In the intensive care unit (ICU), patients often require support of ventilation and oxygenation through endotracheal intubation and invasive positive-pressure ventilation (IPPV). As Woodgate and Flenady have noted, The presence of an endotracheal tube causes soft-tissue irritation and increased secretions.1 Intubation, in bypassing the natural humidification process, can lead to thickening of secretions. Increased or thick secretions add to the risks of endotracheal-tube blockage, lobar collapse, and compromised gas exchange.
Suction, while customary, carries many risks (trauma to the carina, physiological changes, and increased intracranial pressure) with grave effects in newborns and in patients with closed head injury (CHI). A 1998 study2 and a survey of nurses and RCPs3 found wide variation in suction methods and frequency.
A pivotal study4 of normal saline instillation (NSI) conducted in 1994 identified a potential risk related to suction. The amount of bacterial inoculum potentially seeded into the lower airway during suction was measured. Ten endotracheal tubes taken immediately after extubation were randomly subjected to two procedures. Some had a sterile catheter passed through the tube. A 5-cm section was cut off of the tip with sterile scissors and deposited into a sterile specimen container. Other tubes had 5 mL of normal saline instilled through them into a sterile container. Each tube was then subjected to the opposite procedure. One mL of normal saline was added to each catheter tip container and mechanically vibrated. The fluid from both procedures was prepared and incubated. After 48 hours, a bacterial count was taken. The number of bacteria from the catheter samples was less than 40 to 60,000 inocula; from the instilled samples, less than 40 to 310,000 inocula. Therefore, the researchers recommended ending all NSI.
While the numbers indicate the potential for reinoculation of the lower airways, there are several problems. Due to the small size of the study sample, it is not possible to extrapolate the results to all intubated patients. The length of intubation varied widely from 2 to 39 days, and it is not surprising that the endotracheal tube from the longest intubation had the highest inoculum count. Infections present before intubation were not considered. No mention was made of whether (or how) humidification was provided. If humidity was inadequate, there may have been more secretions adhering to the inside of the endotracheal tube. The study was also conducted in vitro. As Scoble et al have noted, Dislodgment by a suction catheter of bacteria colonizing the endotracheal tube has been demonstrated to occur in in vitro experiments, but there is no clinical evidence that this mechanism leads to infection.5 The bacteria in question had already colonized the patients lungs.

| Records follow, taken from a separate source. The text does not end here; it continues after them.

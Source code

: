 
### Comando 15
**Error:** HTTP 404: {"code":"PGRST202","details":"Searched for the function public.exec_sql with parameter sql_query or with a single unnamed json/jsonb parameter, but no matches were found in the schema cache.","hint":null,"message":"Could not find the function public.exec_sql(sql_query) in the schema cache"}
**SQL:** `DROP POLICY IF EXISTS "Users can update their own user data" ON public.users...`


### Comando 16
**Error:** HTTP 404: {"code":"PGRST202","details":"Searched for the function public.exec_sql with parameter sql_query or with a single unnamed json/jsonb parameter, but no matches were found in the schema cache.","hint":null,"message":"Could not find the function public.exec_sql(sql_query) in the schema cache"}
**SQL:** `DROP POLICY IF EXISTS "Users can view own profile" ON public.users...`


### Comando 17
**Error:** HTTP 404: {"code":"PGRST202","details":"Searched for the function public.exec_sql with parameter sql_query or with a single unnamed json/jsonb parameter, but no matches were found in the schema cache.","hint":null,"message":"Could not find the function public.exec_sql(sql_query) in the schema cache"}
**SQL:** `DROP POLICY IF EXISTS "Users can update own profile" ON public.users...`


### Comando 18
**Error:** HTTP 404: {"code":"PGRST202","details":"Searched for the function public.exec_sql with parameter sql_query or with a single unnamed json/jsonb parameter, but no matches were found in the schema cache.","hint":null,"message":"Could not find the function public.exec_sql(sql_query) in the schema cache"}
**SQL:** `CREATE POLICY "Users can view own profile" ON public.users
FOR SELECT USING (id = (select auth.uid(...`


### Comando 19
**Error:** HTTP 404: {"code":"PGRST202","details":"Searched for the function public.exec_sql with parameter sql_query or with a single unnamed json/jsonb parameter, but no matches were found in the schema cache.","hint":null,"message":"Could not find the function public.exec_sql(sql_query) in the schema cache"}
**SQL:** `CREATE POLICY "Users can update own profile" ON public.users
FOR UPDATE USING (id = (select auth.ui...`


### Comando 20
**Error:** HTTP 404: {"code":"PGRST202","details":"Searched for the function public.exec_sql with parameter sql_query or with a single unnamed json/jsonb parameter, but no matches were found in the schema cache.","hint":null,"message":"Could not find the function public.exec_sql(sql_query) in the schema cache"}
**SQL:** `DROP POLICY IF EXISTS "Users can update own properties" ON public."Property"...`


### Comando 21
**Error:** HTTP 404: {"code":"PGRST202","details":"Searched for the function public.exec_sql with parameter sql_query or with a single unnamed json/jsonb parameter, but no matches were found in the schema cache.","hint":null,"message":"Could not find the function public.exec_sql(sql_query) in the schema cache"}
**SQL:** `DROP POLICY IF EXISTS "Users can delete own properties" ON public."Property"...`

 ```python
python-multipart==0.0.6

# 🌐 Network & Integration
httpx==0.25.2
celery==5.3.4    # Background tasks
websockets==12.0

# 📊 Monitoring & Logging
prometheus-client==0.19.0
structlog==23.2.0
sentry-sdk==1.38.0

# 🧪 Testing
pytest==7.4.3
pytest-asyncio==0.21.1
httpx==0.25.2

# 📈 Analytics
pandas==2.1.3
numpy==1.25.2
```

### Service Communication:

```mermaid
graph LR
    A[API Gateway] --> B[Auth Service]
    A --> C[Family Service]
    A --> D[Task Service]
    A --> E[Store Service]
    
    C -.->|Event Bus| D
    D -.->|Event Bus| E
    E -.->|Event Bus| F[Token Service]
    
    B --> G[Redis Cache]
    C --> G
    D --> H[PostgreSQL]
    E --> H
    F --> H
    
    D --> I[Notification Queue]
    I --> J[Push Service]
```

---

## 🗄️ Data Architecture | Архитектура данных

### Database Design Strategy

This study does not provide strong enough evidence for a change in practice; however, potential problems with the accepted methods of suction were identified, which led to further research in this area. A 1999 literature review and meta-analysis by Blackwood6 found that NSI is purported to aid in removing secretions by loosening and thinning the secretions, stimulating a cough, and lubricating the endotracheal tube; however, no scientific evidence was found to support those claims. He cites a 1973 studys finding that mucus and water do not mix, even after vigorous shaking. Studies that measure secretions removed following NSI fail to account adequately for the saline in the sample, calling the results into question. One study, Blackwood reports, observed saline tagged with technetium 99. After instillation, serial radiographs were taken over a period of 30 minutes. Results showed that the saline stayed in the trachea and main bronchi, never reaching the periphery of the lungs. Only 19.7% of the saline was retrieved by suction. Validity of the study was reduced by a small sample size and the fact that, in practice, 30 minutes will not pass between instillation and the application of suction. If the saline remains in the trachea and bronchi, where it will be mobilized by a cough, it is not clear why such a small percentage was retrieved.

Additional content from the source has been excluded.